# VG Heroine Tourney MATCH 11, CIRCUIT 1: Yuna vs. Naoto Shirogane



## Furious George (Mar 18, 2013)

*YUNA- FFX*

*VS.​*

*NAOTO- PERSONA 4*​
-------------------------

GROUND RULES AND DEALIES

-Poll is up for 2 days and no longer. No changing the vote once the results are locked.

- Matchups are made at random by me. No votes on BLANK vs. BLANK matches.

-Don't cheat and stuff. When you dupe the only one who ends up "the dupe" in the end is you. Think about that. 

-In the case of the a, the next user who posts the name of the heroine he/she prefers, regardless if he/she voted already, will decide who moves on.

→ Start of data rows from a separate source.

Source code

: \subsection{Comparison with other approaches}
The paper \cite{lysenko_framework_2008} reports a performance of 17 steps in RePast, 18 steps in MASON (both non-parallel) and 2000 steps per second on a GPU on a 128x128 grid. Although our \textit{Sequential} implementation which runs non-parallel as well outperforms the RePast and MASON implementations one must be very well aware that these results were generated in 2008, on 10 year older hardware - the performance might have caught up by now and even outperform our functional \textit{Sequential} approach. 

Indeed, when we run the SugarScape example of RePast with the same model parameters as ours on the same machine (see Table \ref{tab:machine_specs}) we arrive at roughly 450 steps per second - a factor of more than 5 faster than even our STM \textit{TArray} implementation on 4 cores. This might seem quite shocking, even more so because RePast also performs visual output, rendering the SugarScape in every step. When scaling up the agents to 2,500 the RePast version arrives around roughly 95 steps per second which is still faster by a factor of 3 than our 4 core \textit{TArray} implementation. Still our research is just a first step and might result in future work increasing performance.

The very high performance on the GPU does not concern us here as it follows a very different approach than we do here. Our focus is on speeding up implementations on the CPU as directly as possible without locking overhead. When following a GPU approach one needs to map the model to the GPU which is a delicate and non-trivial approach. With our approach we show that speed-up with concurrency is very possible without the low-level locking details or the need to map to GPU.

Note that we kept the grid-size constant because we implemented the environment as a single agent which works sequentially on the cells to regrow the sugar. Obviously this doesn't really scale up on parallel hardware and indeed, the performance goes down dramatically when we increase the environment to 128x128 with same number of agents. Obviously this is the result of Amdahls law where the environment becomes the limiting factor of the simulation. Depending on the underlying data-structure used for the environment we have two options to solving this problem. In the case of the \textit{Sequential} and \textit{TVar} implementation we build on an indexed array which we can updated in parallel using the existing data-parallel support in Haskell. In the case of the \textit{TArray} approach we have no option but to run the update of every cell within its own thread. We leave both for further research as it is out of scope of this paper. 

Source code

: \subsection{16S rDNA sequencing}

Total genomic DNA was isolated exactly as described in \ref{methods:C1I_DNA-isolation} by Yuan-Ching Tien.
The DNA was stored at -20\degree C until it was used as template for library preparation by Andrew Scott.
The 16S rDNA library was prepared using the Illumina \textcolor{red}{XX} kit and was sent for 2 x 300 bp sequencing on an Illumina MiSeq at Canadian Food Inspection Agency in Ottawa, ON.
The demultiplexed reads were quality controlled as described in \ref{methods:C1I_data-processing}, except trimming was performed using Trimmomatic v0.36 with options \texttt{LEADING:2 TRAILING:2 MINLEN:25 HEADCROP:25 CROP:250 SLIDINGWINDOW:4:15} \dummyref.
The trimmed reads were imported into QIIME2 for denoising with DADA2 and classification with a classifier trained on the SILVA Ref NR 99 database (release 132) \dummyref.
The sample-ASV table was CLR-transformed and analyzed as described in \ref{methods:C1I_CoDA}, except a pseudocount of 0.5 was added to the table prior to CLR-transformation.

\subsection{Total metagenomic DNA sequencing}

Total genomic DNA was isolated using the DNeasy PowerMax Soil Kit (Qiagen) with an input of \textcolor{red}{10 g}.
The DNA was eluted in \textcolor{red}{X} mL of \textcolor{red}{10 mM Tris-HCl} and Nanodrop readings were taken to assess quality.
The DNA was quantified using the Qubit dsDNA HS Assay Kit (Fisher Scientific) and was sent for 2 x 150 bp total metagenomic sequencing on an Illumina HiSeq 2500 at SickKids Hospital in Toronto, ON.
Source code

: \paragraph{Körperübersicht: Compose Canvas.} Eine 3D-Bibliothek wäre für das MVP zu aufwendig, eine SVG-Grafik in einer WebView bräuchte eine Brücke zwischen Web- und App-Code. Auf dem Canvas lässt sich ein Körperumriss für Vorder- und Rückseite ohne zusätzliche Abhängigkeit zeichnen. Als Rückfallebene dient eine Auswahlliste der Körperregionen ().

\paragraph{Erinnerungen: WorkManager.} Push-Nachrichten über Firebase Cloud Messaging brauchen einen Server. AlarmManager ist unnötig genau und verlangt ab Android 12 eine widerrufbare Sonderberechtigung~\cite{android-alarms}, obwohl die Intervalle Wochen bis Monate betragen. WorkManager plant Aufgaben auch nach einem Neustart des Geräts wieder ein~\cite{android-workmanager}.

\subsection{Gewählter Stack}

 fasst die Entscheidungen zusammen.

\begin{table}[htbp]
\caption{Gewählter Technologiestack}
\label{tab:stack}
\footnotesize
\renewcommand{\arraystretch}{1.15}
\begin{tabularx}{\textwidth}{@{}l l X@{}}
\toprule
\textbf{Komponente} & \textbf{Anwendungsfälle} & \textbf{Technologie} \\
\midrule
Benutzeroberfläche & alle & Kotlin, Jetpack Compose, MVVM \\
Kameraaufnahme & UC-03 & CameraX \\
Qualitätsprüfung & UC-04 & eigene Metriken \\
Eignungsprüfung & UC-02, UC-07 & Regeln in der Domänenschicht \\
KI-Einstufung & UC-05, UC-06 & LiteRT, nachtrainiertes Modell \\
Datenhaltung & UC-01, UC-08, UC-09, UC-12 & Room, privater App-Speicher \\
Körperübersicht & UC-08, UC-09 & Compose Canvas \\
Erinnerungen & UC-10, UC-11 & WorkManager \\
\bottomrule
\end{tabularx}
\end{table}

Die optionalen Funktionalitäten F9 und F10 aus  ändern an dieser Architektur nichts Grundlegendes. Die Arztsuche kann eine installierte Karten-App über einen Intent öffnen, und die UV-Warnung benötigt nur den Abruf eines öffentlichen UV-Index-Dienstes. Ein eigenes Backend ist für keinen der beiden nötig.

-*Try* to be objective as possible.

*More information and list of entries *​
----------------------------

Never played a Persona game. Bleh


----------



## Zaelapolopollo (Mar 18, 2013)

When people die, Yuna dances.


----------



## Griever (Mar 18, 2013)

Kinda a hard one, but Yuna.


----------



## WolfPrinceKiba (Mar 18, 2013)

FFX-2 works against Yuna a lot. Not that she was particularly good in X but still.


----------



## Zaelapolopollo (Mar 18, 2013)

WolfPrinceKiba said:


> FFX-2 works against Yuna a lot. Not that she was particularly good in X but still.




*Spoiler*: __ 








I see nothing but improvements here.


----------



## Stunna (Mar 18, 2013)

This is some BS.


----------



## Krory (Mar 18, 2013)

No, the BS came when Lulu beat Heather.


----------



## WolfPrinceKiba (Mar 18, 2013)

Zaelapolopollo said:


> *Spoiler*: __
> 
> 
> 
> ...


[YOUTUBE]http://www.youtube.com/watch?v=NDQcuO_16aQ[/YOUTUBE]

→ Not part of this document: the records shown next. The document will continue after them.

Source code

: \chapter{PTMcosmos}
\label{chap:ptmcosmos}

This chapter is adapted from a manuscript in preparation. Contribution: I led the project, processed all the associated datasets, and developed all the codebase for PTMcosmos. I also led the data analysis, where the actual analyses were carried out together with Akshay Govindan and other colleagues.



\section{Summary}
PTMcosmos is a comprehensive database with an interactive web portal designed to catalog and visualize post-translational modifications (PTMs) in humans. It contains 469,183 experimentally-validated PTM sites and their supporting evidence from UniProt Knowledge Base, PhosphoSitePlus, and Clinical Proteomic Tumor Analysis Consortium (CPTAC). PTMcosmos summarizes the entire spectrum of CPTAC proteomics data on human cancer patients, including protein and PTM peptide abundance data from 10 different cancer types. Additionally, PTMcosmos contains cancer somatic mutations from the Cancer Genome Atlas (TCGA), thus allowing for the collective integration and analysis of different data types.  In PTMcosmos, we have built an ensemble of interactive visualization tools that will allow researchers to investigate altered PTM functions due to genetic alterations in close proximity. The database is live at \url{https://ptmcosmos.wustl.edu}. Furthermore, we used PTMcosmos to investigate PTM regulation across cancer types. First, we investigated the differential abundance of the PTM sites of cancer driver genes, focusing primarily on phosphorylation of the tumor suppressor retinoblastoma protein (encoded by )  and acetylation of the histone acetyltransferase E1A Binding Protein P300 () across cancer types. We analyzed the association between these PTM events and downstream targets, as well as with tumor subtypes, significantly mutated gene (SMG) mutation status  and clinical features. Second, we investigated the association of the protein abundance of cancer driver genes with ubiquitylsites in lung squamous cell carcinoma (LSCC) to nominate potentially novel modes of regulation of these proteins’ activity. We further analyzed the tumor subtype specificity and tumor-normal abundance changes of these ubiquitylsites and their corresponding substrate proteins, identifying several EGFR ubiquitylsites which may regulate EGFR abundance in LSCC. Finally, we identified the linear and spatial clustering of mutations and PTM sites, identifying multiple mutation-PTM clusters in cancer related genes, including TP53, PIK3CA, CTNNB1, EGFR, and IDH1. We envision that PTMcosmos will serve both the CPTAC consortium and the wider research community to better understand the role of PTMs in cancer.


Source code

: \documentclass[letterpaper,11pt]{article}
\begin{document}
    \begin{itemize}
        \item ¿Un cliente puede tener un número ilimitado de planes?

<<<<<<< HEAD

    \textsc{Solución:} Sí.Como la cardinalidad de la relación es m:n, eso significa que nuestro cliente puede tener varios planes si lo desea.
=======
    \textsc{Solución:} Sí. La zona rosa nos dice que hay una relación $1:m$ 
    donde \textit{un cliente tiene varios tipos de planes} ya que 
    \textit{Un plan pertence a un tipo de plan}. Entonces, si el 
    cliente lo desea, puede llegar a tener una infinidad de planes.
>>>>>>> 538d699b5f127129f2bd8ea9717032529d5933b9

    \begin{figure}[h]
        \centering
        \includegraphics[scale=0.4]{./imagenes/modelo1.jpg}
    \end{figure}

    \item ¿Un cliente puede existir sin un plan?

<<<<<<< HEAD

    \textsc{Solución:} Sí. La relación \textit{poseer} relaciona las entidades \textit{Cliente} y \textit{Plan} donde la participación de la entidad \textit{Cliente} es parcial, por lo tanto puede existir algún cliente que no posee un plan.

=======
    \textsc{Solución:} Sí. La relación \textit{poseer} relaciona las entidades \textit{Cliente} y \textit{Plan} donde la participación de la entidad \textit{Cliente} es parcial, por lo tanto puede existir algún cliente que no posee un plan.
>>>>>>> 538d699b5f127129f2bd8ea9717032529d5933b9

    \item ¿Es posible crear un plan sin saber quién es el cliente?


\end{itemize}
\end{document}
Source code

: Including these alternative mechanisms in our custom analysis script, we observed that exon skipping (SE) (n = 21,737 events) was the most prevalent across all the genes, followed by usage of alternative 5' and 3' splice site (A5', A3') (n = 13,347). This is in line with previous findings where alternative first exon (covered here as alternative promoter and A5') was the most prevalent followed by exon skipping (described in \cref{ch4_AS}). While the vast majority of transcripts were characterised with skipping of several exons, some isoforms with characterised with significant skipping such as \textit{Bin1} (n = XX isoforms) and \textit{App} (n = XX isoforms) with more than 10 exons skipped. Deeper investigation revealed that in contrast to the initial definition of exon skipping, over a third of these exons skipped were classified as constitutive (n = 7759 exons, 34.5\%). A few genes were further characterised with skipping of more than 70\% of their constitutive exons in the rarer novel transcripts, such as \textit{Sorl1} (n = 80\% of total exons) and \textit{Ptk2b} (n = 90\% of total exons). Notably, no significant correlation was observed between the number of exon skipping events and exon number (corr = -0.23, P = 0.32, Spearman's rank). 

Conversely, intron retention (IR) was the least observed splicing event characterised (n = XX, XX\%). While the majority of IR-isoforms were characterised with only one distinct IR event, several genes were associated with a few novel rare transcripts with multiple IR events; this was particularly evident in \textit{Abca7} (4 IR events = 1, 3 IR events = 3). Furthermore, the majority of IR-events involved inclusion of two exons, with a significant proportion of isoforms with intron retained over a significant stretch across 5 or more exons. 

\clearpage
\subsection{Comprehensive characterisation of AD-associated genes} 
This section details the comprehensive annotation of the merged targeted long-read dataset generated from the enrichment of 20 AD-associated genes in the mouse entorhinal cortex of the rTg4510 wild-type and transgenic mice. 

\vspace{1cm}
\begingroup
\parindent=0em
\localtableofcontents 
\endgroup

Plus I prefer the way she looks in X.


----------



## Zaelapolopollo (Mar 18, 2013)

I honestly wasn't a big fan of her look in X but to each their own.

And X-2 is...well, it's an acquired taste. I acquired some brain damage you see and had fun playing it.


----------



## Furious George (Mar 19, 2013)

FFX Yuna> X-2 Yuna. By far. 

I guess I prefer a vapid Priestess to a vapid Charlie's Angel.


----------



## Zaelapolopollo (Mar 19, 2013)

I wouldn't describe either Yuna as vapid. She isn't that bright but vapid is going a bit far.

Now X-2 Rikku...that's another story.


----------